I live in Australia, am 25 years old, employed full time and live with my parents (not for long hopefully, it's a long story).

I was never popular in high school. I never had really close friends and never had girls after me. I did have a girlfriend but I got sooky and emotional on her and she ran for the hills. It lasted 6 weeks. After high school I desperately wanted a girlfriend. I wanted to lose my virginity bad but was also keen to meet someone and fall in love.

When I was 19 (almost 20) I met a girl while on holiday. I wasn't really attracted to her initially but as we got to know each other a bit more I became more interested. I played it cool, not giving anything away and agreed that we would see each other when we got back home from holidays (she lived pretty close to me). Well when I got back she sent me a message asking if I was interested in her or if I was just keen to hook up while on holiday. I told her I was interested and we agreed to start going out (in Australia this means we are in a relationship and not seeing anyone else). Thing's moved very quickly and within a couple of weeks she had told me she loved me and withing a month we had had sex.

I tend to get emotionally involved very quickly and often find myelf falling in love with girls after a very short period of time. I think this might be an insecurity issue or the fact that i'm scared of never meeting "the one" and being alone for the rest of my life.

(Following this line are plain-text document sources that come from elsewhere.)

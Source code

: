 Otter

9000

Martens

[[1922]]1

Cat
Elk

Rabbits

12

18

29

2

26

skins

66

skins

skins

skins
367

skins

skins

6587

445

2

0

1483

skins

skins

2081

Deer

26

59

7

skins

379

Our relationship was great for a couple of years and although we fought quite a bit our love was always strong enough to overcome these issues. About 3.5 years into the relationship I began to get cold feet. I felt like I was getting old really fast and I had never slept around or partied and flirted with lots of girls. Because of this I found myself being flirty with her friend when we would go out. I figured this way I could flirt and have fun while still maintaining our relationship. This didn't make her happy and she would contantly pull me up on it. Of course I would explain it meant nothing (even though I knew it did) and we would continue on.

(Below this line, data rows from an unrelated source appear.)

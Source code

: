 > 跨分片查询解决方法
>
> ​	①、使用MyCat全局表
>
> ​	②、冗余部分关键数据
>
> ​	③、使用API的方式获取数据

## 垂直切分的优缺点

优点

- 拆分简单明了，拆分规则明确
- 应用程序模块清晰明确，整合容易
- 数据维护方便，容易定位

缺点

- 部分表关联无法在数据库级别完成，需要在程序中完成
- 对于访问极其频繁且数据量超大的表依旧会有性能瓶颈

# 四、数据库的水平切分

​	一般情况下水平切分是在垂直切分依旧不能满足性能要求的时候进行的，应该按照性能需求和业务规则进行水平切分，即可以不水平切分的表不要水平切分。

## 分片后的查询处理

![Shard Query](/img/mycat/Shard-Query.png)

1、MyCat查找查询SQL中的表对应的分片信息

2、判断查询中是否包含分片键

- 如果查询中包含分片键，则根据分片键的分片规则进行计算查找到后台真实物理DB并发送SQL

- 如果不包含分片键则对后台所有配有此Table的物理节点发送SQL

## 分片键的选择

A while later I found myself becoming far less attracted to my girlfriend but didn't want to say anything for fear of hurting her feelings and for fear of losing her and being alone.

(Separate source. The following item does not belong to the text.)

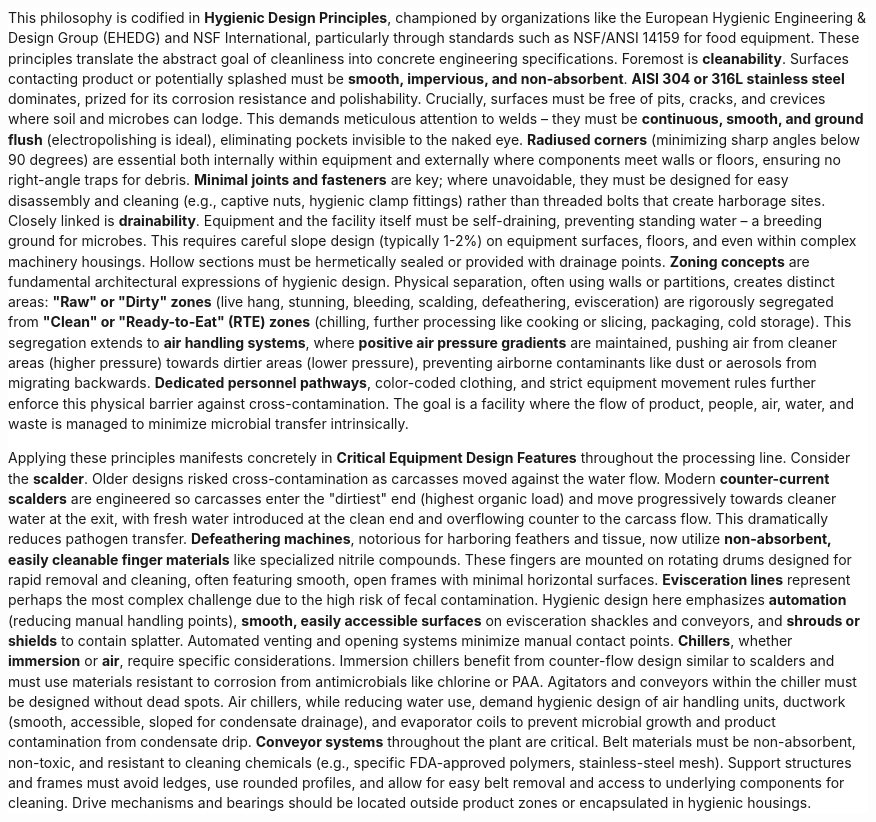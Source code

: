 This philosophy is codified in **Hygienic Design Principles**, championed by organizations like the European Hygienic Engineering & Design Group (EHEDG) and NSF International, particularly through standards such as NSF/ANSI 14159 for food equipment. These principles translate the abstract goal of cleanliness into concrete engineering specifications. Foremost is **cleanability**. Surfaces contacting product or potentially splashed must be **smooth, impervious, and non-absorbent**. **AISI 304 or 316L stainless steel** dominates, prized for its corrosion resistance and polishability. Crucially, surfaces must be free of pits, cracks, and crevices where soil and microbes can lodge. This demands meticulous attention to welds – they must be **continuous, smooth, and ground flush** (electropolishing is ideal), eliminating pockets invisible to the naked eye. **Radiused corners** (minimizing sharp angles below 90 degrees) are essential both internally within equipment and externally where components meet walls or floors, ensuring no right-angle traps for debris. **Minimal joints and fasteners** are key; where unavoidable, they must be designed for easy disassembly and cleaning (e.g., captive nuts, hygienic clamp fittings) rather than threaded bolts that create harborage sites. Closely linked is **drainability**. Equipment and the facility itself must be self-draining, preventing standing water – a breeding ground for microbes. This requires careful slope design (typically 1-2%) on equipment surfaces, floors, and even within complex machinery housings. Hollow sections must be hermetically sealed or provided with drainage points. **Zoning concepts** are fundamental architectural expressions of hygienic design. Physical separation, often using walls or partitions, creates distinct areas: **"Raw" or "Dirty" zones** (live hang, stunning, bleeding, scalding, defeathering, evisceration) are rigorously segregated from **"Clean" or "Ready-to-Eat" (RTE) zones** (chilling, further processing like cooking or slicing, packaging, cold storage). This segregation extends to **air handling systems**, where **positive air pressure gradients** are maintained, pushing air from cleaner areas (higher pressure) towards dirtier areas (lower pressure), preventing airborne contaminants like dust or aerosols from migrating backwards. **Dedicated personnel pathways**, color-coded clothing, and strict equipment movement rules further enforce this physical barrier against cross-contamination. The goal is a facility where the flow of product, people, air, water, and waste is managed to minimize microbial transfer intrinsically.

Applying these principles manifests concretely in **Critical Equipment Design Features** throughout the processing line. Consider the **scalder**. Older designs risked cross-contamination as carcasses moved against the water flow. Modern **counter-current scalders** are engineered so carcasses enter the "dirtiest" end (highest organic load) and move progressively towards cleaner water at the exit, with fresh water introduced at the clean end and overflowing counter to the carcass flow. This dramatically reduces pathogen transfer. **Defeathering machines**, notorious for harboring feathers and tissue, now utilize **non-absorbent, easily cleanable finger materials** like specialized nitrile compounds. These fingers are mounted on rotating drums designed for rapid removal and cleaning, often featuring smooth, open frames with minimal horizontal surfaces. **Evisceration lines** represent perhaps the most complex challenge due to the high risk of fecal contamination. Hygienic design here emphasizes **automation** (reducing manual handling points), **smooth, easily accessible surfaces** on evisceration shackles and conveyors, and **shrouds or shields** to contain splatter. Automated venting and opening systems minimize manual contact points. **Chillers**, whether **immersion** or **air**, require specific considerations. Immersion chillers benefit from counter-flow design similar to scalders and must use materials resistant to corrosion from antimicrobials like chlorine or PAA. Agitators and conveyors within the chiller must be designed without dead spots. Air chillers, while reducing water use, demand hygienic design of air handling units, ductwork (smooth, accessible, sloped for condensate drainage), and evaporator coils to prevent microbial growth and product contamination from condensate drip. **Conveyor systems** throughout the plant are critical. Belt materials must be non-absorbent, non-toxic, and resistant to cleaning chemicals (e.g., specific FDA-approved polymers, stainless-steel mesh). Support structures and frames must avoid ledges, use rounded profiles, and allow for easy belt removal and access to underlying components for cleaning. Drive mechanisms and bearings should be located outside product zones or encapsulated in hygienic housings.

After about 4.5 years of being together I made a HUGE mistake. I kissed another girl who I worked with. I felt really bad about this and told me girlfriend immediately. She was devastated but I reassured her that it was a mistake and alcohol was the main reason for my behaviour. I knew in my heart that this was total crap as I was attracted to this new girl and was in constant contact with her. A week later I slept with this girl. What was I doing? I suppose when I think about me sleeping with this girl was an easy way out of the relationship that I was no longer interested in. I must admit it felt great. I realised that chicks actually digged me and I should really be taking advantage of this.

I told my girlfriend about this a few days later and we broke up. At the start I felt fine, this was my chance to go out and enjoy myself and do all the things I had never done, I felt great. But for some reason I felt the need to continue talking to my ex and couldn't help asking questions like "have you slept with anyone?". When she eventually told me she had been seeing someone I broke down. I cried and felt absolutely shocking. What had I done? I blew it! I threw away a great relationship and for what?

For the next few months I made it my job to do two things.

1) Sleep with as many chicks as possible to take my mind off it.

2) Get my ex back!

Well I slept with a few chicks but none really helped my confidence or made me happy. I guess this as because I wasn't interested in these girls at all.

As for number 2, well I never got my ex back and eventually I stopped contacting her and constantly reading her myspace to see what she was doing.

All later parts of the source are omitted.